▶ **Exercise brief**:
Provide an exact repetition of every entry, with no word altered.

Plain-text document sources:

• • • • • • •

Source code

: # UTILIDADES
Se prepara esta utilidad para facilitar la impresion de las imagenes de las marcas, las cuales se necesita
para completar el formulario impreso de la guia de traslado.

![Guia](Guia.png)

• • • • • • •

▶ **Solution to the problem**:
Source code

: # UTILIDADES
Se prepara esta utilidad para facilitar la impresion de las imagenes de las marcas, las cuales se necesita
para completar el formulario impreso de la guia de traslado.

![Guia](Guia.png)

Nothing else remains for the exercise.